▸ **What to work on**:
Show all the lines in the data below that include the word "cite".

Source texts of formatted documents

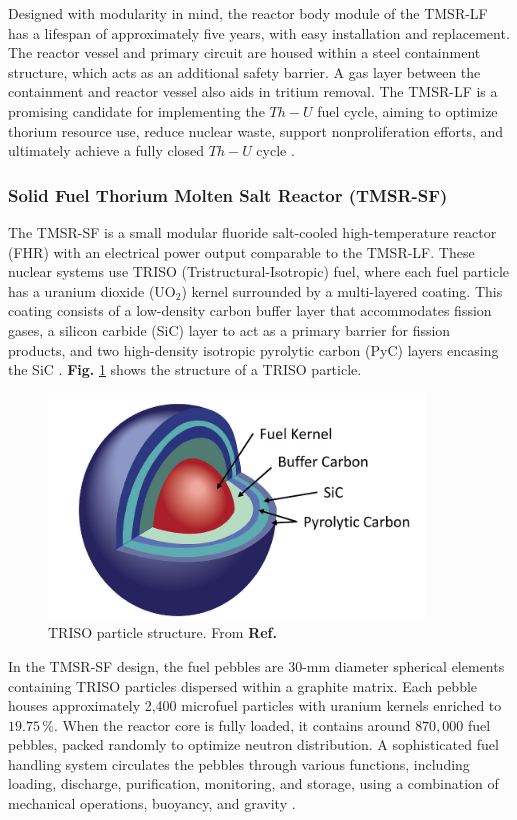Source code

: Designed with modularity in mind, the reactor body module of the TMSR-LF has a lifespan of approximately five years, with easy installation and replacement. The reactor vessel and primary circuit are housed within a steel containment structure, which acts as an additional safety barrier. A gas layer between the containment and reactor vessel also aids in tritium removal. The TMSR-LF is a promising candidate for implementing the \(Th-U\) fuel cycle, aiming to optimize thorium resource use, reduce nuclear waste, support nonproliferation efforts, and ultimately achieve a fully closed \(Th-U\) cycle \cite{TMSR_book}.

\subsubsection{Solid Fuel Thorium Molten Salt Reactor (TMSR-SF)}

The TMSR-SF is a small modular fluoride salt-cooled high-temperature reactor (FHR) with an electrical power output comparable to the TMSR-LF. These nuclear systems use TRISO (Tristructural-Isotropic) fuel, where each fuel particle has a uranium dioxide (\(\text{UO}_2\)) kernel surrounded by a multi-layered coating. This coating consists of a low-density carbon buffer layer that accommodates fission gases, a silicon carbide (SiC) layer to act as a primary barrier for fission products, and two high-density isotropic pyrolytic carbon (PyC) layers encasing the SiC \cite{TRISO, IAEA_TRISO_REPORT}. \textbf{Fig.} \ref{fig:TRISO} shows the structure of a TRISO particle.

\begin{figure}[H]
    \centering
    \includegraphics[scale=0.5]{Kap6/Figures_Kap6/TRISO_particle.png}
    \caption{TRISO particle structure. From \textbf{Ref.} \cite{IAEA_TRISO_REPORT}}
    \label{fig:TRISO}
\end{figure}

In the TMSR-SF design, the fuel pebbles are 30-mm diameter spherical elements containing TRISO particles dispersed within a graphite matrix. Each pebble houses approximately 2,400 microfuel particles with uranium kernels enriched to \(19.75 \, \%\). When the reactor core is fully loaded, it contains around \(870,000\) fuel pebbles, packed randomly to optimize neutron distribution. A sophisticated fuel handling system circulates the pebbles through various functions, including loading, discharge, purification, monitoring, and storage, using a combination of mechanical operations, buoyancy, and gravity \cite{TMSR_book}.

▸ **Solution for this exercise**:
: Designed with modularity in mind, the reactor body module of the TMSR-LF has a lifespan of approximately five years, with easy installation and replacement. The reactor vessel and primary circuit are housed within a steel containment structure, which acts as an additional safety barrier. A gas layer between the containment and reactor vessel also aids in tritium removal. The TMSR-LF is a promising candidate for implementing the \(Th-U\) fuel cycle, aiming to optimize thorium resource use, reduce nuclear waste, support nonproliferation efforts, and ultimately achieve a fully closed \(Th-U\) cycle \cite{TMSR_book}.
The TMSR-SF is a small modular fluoride salt-cooled high-temperature reactor (FHR) with an electrical power output comparable to the TMSR-LF. These nuclear systems use TRISO (Tristructural-Isotropic) fuel, where each fuel particle has a uranium dioxide (\(\text{UO}_2\)) kernel surrounded by a multi-layered coating. This coating consists of a low-density carbon buffer layer that accommodates fission gases, a silicon carbide (SiC) layer to act as a primary barrier for fission products, and two high-density isotropic pyrolytic carbon (PyC) layers encasing the SiC \cite{TRISO, IAEA_TRISO_REPORT}. \textbf{Fig.} \ref{fig:TRISO} shows the structure of a TRISO particle.
    \caption{TRISO particle structure. From \textbf{Ref.} \cite{IAEA_TRISO_REPORT}}
In the TMSR-SF design, the fuel pebbles are 30-mm diameter spherical elements containing TRISO particles dispersed within a graphite matrix. Each pebble houses approximately 2,400 microfuel particles with uranium kernels enriched to \(19.75 \, \%\). When the reactor core is fully loaded, it contains around \(870,000\) fuel pebbles, packed randomly to optimize neutron distribution. A sophisticated fuel handling system circulates the pebbles through various functions, including loading, discharge, purification, monitoring, and storage, using a combination of mechanical operations, buoyancy, and gravity \cite{TMSR_book}.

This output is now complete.